There is a part of me that feels like I need to share this with you, that I need you to hear the words for the fullest and deepest meaning, whatever that might be to you. I know, you thought I was going to tell you what that meaning might be, but no, that is for you to ponder over a nice glass of brandy in your study, or a tall iced tea on your back patio.
I will tell you what it means to me, other than the obvious plea from a son to his father to fight death, to rebel, to rise up against the darkness that seeks to carry him away. It’s begging us to not become complacent in the things that matter most, to not just accept what is given to us, to not just give up or give in.
Life is not meant to be lived in complacency. Life is given to us to LIVE it, to experience it, to invent, analyze, and to create. It’s our purpose to leave this earth the better for our being here, for our having LIVED. When you attempt something and you fail, you are to ”rage against the dying of the light.” The dying of Your light, the one inside you that drives you to be who you are, or to become who you were meant to be. You are not meant to just quit, to just “go gentle into that good night”, you are not meant to quietly go home and cease all further attempts.
I believe that perhaps Dylan was not only talking to his father, not just grieving the coming loss, but maybe grieving for his own losses as well. Regretting his own complacencies in life. Wishing he had raged more for his own light. No way to ever know for sure, but when I read this poem, my soul tells me that I’m right.
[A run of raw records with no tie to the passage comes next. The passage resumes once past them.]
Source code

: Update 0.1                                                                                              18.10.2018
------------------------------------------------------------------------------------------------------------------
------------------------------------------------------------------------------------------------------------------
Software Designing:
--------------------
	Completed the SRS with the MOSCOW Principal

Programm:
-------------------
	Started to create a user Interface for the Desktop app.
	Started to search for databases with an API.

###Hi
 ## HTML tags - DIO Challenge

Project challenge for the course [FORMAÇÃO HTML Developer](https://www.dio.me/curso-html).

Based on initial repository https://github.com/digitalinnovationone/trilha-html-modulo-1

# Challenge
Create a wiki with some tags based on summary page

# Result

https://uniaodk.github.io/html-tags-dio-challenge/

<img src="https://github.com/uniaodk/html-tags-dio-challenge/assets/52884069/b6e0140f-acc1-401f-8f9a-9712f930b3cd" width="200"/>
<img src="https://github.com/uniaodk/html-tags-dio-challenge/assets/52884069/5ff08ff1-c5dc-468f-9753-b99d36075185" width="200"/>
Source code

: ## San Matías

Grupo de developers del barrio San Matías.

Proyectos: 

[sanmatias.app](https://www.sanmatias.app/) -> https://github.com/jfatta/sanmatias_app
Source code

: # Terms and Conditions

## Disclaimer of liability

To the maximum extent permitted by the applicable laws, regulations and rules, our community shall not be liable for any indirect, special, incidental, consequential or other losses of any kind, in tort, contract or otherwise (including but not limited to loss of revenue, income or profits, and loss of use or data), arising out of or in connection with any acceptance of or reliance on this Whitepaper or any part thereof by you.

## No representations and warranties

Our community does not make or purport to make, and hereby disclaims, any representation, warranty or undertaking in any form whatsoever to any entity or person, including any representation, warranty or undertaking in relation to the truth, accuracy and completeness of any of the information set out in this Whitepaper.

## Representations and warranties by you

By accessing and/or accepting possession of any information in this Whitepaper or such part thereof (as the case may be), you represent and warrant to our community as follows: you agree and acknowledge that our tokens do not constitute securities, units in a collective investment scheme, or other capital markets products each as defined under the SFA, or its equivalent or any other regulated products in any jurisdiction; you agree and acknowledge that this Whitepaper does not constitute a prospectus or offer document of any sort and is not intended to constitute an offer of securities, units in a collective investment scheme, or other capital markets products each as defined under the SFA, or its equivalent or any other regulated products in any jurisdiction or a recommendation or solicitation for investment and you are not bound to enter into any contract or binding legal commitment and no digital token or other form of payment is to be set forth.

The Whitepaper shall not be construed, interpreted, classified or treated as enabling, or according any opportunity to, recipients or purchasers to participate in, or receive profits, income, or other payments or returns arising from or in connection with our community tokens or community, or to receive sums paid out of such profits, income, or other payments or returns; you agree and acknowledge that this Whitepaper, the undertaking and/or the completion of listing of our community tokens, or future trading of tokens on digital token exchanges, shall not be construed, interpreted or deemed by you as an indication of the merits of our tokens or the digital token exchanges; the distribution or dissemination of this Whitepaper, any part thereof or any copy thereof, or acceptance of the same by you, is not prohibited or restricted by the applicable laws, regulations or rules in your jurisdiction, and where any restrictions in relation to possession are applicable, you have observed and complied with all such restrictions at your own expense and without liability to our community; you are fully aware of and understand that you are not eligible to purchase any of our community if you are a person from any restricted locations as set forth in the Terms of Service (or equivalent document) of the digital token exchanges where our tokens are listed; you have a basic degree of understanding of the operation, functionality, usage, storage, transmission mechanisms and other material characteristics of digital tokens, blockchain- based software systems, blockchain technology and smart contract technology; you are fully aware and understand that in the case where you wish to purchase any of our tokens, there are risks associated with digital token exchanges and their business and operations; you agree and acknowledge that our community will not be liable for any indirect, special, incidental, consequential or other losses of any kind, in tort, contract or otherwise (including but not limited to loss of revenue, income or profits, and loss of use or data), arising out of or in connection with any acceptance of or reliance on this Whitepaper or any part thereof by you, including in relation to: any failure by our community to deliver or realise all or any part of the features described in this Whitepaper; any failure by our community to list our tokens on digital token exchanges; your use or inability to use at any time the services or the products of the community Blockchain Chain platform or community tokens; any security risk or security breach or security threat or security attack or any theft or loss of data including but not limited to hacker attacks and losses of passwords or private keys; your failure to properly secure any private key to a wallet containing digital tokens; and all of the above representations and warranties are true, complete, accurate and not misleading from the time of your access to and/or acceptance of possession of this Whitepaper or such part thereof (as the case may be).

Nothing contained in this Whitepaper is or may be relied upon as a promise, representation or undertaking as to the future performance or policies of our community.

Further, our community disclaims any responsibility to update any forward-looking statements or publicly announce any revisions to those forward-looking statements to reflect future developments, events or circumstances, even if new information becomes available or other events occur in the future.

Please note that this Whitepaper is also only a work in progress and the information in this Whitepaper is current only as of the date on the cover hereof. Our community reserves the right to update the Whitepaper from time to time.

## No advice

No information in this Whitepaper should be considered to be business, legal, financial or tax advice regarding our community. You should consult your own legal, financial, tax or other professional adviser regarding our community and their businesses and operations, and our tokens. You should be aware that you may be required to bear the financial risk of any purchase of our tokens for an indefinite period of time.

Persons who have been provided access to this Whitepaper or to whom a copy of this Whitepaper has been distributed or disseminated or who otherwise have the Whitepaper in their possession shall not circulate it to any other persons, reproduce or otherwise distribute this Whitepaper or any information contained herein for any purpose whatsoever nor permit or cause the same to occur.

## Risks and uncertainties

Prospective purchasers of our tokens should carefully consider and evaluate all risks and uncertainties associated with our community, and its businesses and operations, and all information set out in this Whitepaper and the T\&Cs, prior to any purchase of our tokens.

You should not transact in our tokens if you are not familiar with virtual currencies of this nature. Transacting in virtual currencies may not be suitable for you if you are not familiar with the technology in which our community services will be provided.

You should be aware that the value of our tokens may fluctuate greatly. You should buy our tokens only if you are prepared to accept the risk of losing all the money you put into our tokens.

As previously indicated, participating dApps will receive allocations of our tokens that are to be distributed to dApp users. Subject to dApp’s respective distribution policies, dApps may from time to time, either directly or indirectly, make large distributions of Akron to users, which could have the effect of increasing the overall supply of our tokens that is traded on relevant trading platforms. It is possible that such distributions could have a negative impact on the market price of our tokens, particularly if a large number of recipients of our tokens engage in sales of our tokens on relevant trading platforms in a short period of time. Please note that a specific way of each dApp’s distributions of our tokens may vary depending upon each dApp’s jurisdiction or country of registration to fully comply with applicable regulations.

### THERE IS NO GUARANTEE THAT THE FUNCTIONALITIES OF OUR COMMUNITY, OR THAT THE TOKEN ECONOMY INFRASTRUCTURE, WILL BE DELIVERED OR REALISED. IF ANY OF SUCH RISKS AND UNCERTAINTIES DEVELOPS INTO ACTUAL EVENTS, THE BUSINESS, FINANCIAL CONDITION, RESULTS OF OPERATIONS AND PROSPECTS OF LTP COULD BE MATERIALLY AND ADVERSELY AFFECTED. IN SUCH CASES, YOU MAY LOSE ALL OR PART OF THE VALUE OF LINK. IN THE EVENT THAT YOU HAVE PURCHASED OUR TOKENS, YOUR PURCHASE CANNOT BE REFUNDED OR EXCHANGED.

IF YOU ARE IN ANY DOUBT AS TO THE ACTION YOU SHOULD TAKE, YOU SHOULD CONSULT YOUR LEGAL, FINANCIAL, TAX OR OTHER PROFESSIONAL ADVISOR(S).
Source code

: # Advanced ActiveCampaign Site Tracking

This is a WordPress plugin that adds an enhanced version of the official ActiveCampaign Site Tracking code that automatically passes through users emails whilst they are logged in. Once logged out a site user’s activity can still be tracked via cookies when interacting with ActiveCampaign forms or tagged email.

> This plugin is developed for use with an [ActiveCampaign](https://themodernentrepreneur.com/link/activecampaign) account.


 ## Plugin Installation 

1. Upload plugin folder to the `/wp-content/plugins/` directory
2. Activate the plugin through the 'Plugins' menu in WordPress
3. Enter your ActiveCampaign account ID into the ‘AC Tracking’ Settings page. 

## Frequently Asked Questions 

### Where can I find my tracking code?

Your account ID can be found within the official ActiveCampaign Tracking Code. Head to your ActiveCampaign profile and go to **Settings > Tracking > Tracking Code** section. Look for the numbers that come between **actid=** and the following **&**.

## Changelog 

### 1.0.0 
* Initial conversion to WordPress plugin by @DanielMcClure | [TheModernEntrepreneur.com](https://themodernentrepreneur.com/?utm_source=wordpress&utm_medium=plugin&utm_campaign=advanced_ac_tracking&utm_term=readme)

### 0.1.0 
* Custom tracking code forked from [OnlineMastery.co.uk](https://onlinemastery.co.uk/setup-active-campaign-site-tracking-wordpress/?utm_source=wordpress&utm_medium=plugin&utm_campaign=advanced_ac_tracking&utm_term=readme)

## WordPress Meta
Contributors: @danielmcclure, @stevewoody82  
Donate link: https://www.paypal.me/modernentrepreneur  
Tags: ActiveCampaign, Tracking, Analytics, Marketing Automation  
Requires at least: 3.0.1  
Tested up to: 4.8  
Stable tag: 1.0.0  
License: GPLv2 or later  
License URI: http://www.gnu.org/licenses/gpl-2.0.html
I‘ve been lost in life, many times. I have been complacent and accepting of things that I should not have been. I have lost my inner light or have allowed others to extinguish it. But somehow, I’m still here. Every time I feel like I just can’t go on, these words speak to me from the darkness and I rage. I rage on in my own life, against the dying of my own light. I refuse to just go gently anymore, and when my life ends, I will still refuse to just go gentle, I will fight it, I will rage against it, because I am to live my life, every second, without regret, without giving up or giving in.
I challenge each of you to read the poem above, and read it again. Let it speak to you, let it find your rage and light your inner spark again. When the time comes that you feel yourself giving up, accepting less than you deserve or otherwise losing the will to Live your life as you were meant to, find your Rage, embrace it and Rage on.